» Document images with source code:
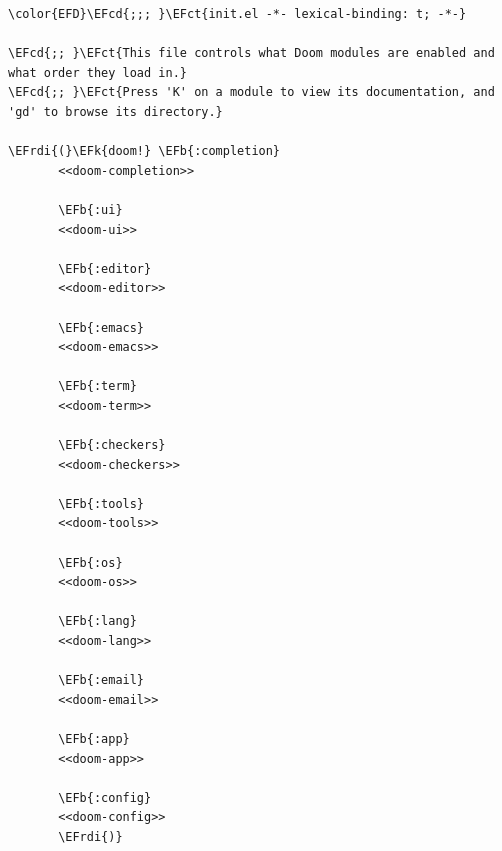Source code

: \documentclass{scrartcl}
\newcommand{\EFk}[1]{\textcolor{EFk}{#1}} %
\newcommand{\EFb}[1]{\textcolor{EFb}{#1}} %
\newcommand{\EFct}[1]{\textcolor{EFct}{#1}} %
\newcommand{\EFcd}[1]{\textcolor{EFcd}{#1}} %
\newcommand{\EFrdi}[1]{\textcolor{EFrdi}{#1}} %
\begin{document}
\begin{Code}
\begin{Verbatim}[]
\color{EFD}\EFcd{;;; }\EFct{init.el -*- lexical-binding: t; -*-}

\EFcd{;; }\EFct{This file controls what Doom modules are enabled and what order they load in.}
\EFcd{;; }\EFct{Press 'K' on a module to view its documentation, and 'gd' to browse its directory.}

\EFrdi{(}\EFk{doom!} \EFb{:completion}
       <<doom-completion>>

       \EFb{:ui}
       <<doom-ui>>

       \EFb{:editor}
       <<doom-editor>>

       \EFb{:emacs}
       <<doom-emacs>>

       \EFb{:term}
       <<doom-term>>

       \EFb{:checkers}
       <<doom-checkers>>

       \EFb{:tools}
       <<doom-tools>>

       \EFb{:os}
       <<doom-os>>

       \EFb{:lang}
       <<doom-lang>>

       \EFb{:email}
       <<doom-email>>

       \EFb{:app}
       <<doom-app>>

       \EFb{:config}
       <<doom-config>>
       \EFrdi{)}
\end{Verbatim}
\end{Code}
\end{document}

» EXERCISE GOAL: Give an exact copy of the data, and omit any pictures it holds.

» ANSWER AREA:
Source code

: \documentclass{scrartcl}
\newcommand{\EFk}[1]{\textcolor{EFk}{#1}} %
\newcommand{\EFb}[1]{\textcolor{EFb}{#1}} %
\newcommand{\EFct}[1]{\textcolor{EFct}{#1}} %
\newcommand{\EFcd}[1]{\textcolor{EFcd}{#1}} %
\newcommand{\EFrdi}[1]{\textcolor{EFrdi}{#1}} %
\begin{document}
\begin{Code}
\begin{Verbatim}[]
\color{EFD}\EFcd{;;; }\EFct{init.el -*- lexical-binding: t; -*-}

\EFcd{;; }\EFct{This file controls what Doom modules are enabled and what order they load in.}
\EFcd{;; }\EFct{Press 'K' on a module to view its documentation, and 'gd' to browse its directory.}

\EFrdi{(}\EFk{doom!} \EFb{:completion}
       <<doom-completion>>

       \EFb{:ui}
       <<doom-ui>>

       \EFb{:editor}
       <<doom-editor>>

       \EFb{:emacs}
       <<doom-emacs>>

       \EFb{:term}
       <<doom-term>>

       \EFb{:checkers}
       <<doom-checkers>>

       \EFb{:tools}
       <<doom-tools>>

       \EFb{:os}
       <<doom-os>>

       \EFb{:lang}
       <<doom-lang>>

       \EFb{:email}
       <<doom-email>>

       \EFb{:app}
       <<doom-app>>

       \EFb{:config}
       <<doom-config>>
       \EFrdi{)}
\end{Verbatim}
\end{Code}
\end{document}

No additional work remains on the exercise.